Efektif Hingga 95 Persen, Apa Kandungan Vaksin COVID-19 Pfizer?

Tasya Paramitha, Diza Liane Sahputri
·Bacaan 2 menit

VIVAVaksin Pfizer telah mengumumkan bahwa khasiatnya efektif melindungi tubuh dari virus corona atau COVID-19 hingga 95 persen. Bahkan, Inggris menjadi negara pertama yang memesan puluhan juta dosis untuk masyarakatnya. Namun, apa isi atau kandungan dari vaksin tersebut?

Dikutip dari laman Express UK, Kamis, 3 November 2020, vaksin Pfizer berisi kandungan MRNA, yakni singkatan dari Messenger Ribonucleic acid dan hadir di semua sel hidup secara alami. Definisi mRNA adalah ia bertindak sebagai pembawa pesan yang membawa informasi dan instruksi yang tertanam dalam DNA.

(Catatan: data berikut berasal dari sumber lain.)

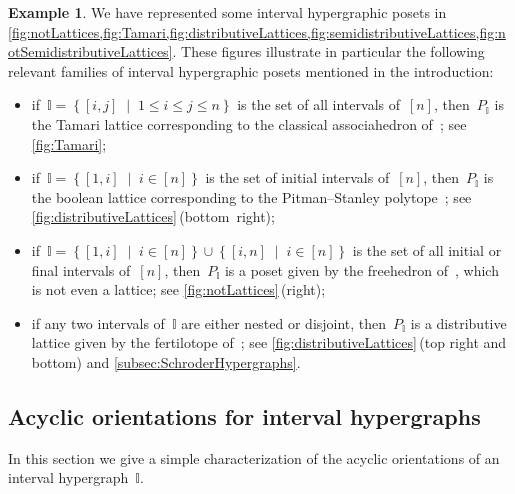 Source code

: \documentclass[reqno]{amsart}
\theoremstyle{definition}
\newtheorem{example}[theorem]{Example}
\newcommand{\set}[2]{\left\{ #1 \;\middle|\; #2 \right\}} %
\newcommand{\II}{\mathbb I} %
\begin{document}
\begin{example}
We have represented some interval hypergraphic posets in \cref{fig:notLattices,fig:Tamari,fig:distributiveLattices,fig:semidistributiveLattices,fig:notSemidistributiveLattices}.
These figures illustrate in particular the following relevant families of interval hypergraphic posets mentioned in the introduction:
\begin{itemize}
\item if~$\II = \set{[i,j]}{1 \le i \le j \le n}$ is the set of all intervals of~$[n]$, then~$P_\II$ is the Tamari lattice corresponding to the classical associahedron of~\cite{ShniderSternberg,Loday}; see \cref{fig:Tamari};
\item if~$\II = \set{[1,i]}{i \in [n]}$ is the set of initial intervals of~$[n]$, then~$P_\II$ is the boolean lattice corresponding to the Pitman--Stanley polytope~\cite{PitmanStanley}; see \cref{fig:distributiveLattices}\,(bottom~right);
\item if~$\II = \set{[1,i]}{i \in [n]} \cup \set{[i,n]}{i \in [n]}$ is the set of all initial or final intervals of~$[n]$, then~$P_\II$ is a poset given by the freehedron of~\cite{Saneblidze-freehedron}, which is not even a lattice; see \cref{fig:notLattices}\,(right);
\item if any two intervals of~$\II$ are either nested or disjoint, then~$P_\II$ is a distributive lattice given by the fertilotope of~\cite{Defant-fertilitopes}; see \cref{fig:distributiveLattices}\,(top right and bottom) and \cref{subsec:SchroderHypergraphs}.
\end{itemize}
\end{example}


\subsection{Acyclic orientations for interval hypergraphs}
\label{subsec:acyclicI}

In this section we give a simple characterization of the acyclic orientations of an interval hypergraph~$\II$.
\end{document}
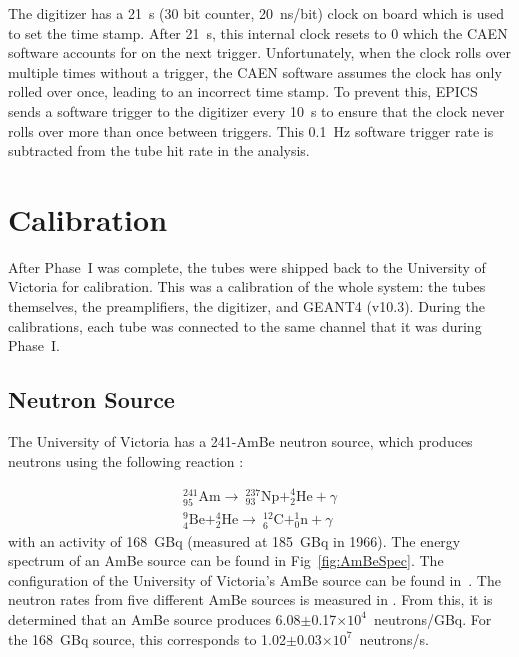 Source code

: 	The digitizer has a 21~s (30 bit counter, 20~ns/bit) clock on board which is used to set the time stamp. After 21~s, this internal clock resets to 0 which the CAEN software accounts for on the next trigger. Unfortunately, when the clock rolls over multiple times without a trigger, the CAEN software assumes the clock has only rolled over once, leading to an incorrect time stamp. To prevent this, EPICS sends a software trigger to the digitizer every 10~s to ensure that the clock never rolls over more than once between triggers. This 0.1~Hz software trigger rate is subtracted from the \he tube hit rate in the analysis.



\section{Calibration}

After Phase~I was complete, the \he tubes were shipped back to the University of Victoria for calibration. This was a calibration of the whole system: the tubes themselves, the preamplifiers, the digitizer, and GEANT4 (v10.3). During the calibrations, each tube was connected to the same channel that it was during Phase~I.

\subsection{Neutron Source}
\label{sec:AmBe}
	The University of Victoria has a 241-AmBe neutron source, which produces neutrons using the following reaction \cite{barschall1983neutron}:

\begin{subequations}
\begin{align}
		{^{241}_{95}\mathrm{Am}\rightarrow~^{237}_{93}\mathrm{Np} + ^4_2\mathrm{He} + \gamma}\\
		{^9_4\mathrm{Be}+^4_2\mathrm{He}\rightarrow~^{12}_6\mathrm{C}+^1_0\mathrm{n}+\gamma}
\end{align}
\end{subequations}
with an activity of 168~GBq (measured at 185~GBq in 1966). The energy spectrum of an AmBe source can be found in Fig~\ref{fig:AmBeSpec}. The configuration of the University of Victoria's AmBe source can be found in~\cite{hargrove}. The neutron rates from five different AmBe sources is measured in \cite{lebreton2007experimental}. From this, it is determined that an AmBe source produces 6.08$\pm$0.17$\times10^{4}$~neutrons/GBq. For the 168~GBq source, this corresponds to 1.02$\pm$0.03$\times10^{7}$~neutrons/s.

Baca Juga: Inggris Jadi Negara Pertama Memasok Vaksin COVID-19

Vaksin berisi mRNA itu menggunakan potongan kecil kode genetik COVID-19 untuk mulai memproduksi virus di dalam tubuh. Ini memungkinkan sistem kekebalan tubuh manusia untuk mengenali virus sebagai benda asing di dalam dirinya.

Setelah langkah ini dilakukan, sistem kekebalan tubuh akan dapat mengenali virus sebagai benda asing dan menyerangnya dengan membentuk antibodi. Bagian utama dari vaksin mRNA COVID-19 baru dari Pfizer adalah untaian kurir pembawa Asam Ribonukleat.

Vaksin Pfizer dilaporkan menggunakan 30 mikrogram mRNA, tetapi saat ini, daftar lengkap bahan untuk vaksin khusus ini belum dipublikasikan. Kendati demikian, kandungan tersebut ampuh memberi perlindungan hingga 95 persen.

Lantas, bahan apa yang biasanya ada dalam vaksin?

Bahan utama dalam semua vaksin adalah satu atau lebih bahan aktif. Bahan aktif adalah unsur vaksin yang terbuat dari virus atau bakteri yang disebut juga antigen.

Vaksin mengandung sejumlah kecil bahan aktif. Biasanya hanya beberapa mikrogram (sepersejuta gram) per suntikan. Untuk memberikan gambaran tentang betapa kecilnya mikrogram, satu tablet parasetamol mengandung 500 miligram obat, beberapa ribu lebih banyak daripada bahan aktif yang ditemukan dalam vaksin mana pun.

Beberapa vaksin mengandung bakteri atau virus utuh. Namun, dalam kasus ini, bakteri atau virus akan sangat encer sehingga tidak dapat menyebabkan penyakit pada orang sehat, atau mati sama sekali, yang menjadikannya bahan yang tidak aktif.

Banyak vaksin hanya mengandung bagian dari virus atau bakteri, biasanya protein atau gula dari permukaan. Ini aman untuk dikonsumsi manusia karena bekerja dengan merangsang sistem kekebalan tanpa benar-benar menyebabkan penyakit.

Dibandingkan dengan jumlah bakteri dan virus di lingkungan yang harus dihadapi oleh sistem kekebalan kita setiap hari, bahan aktif yang ditemukan dalam vaksin sangatlah kecil.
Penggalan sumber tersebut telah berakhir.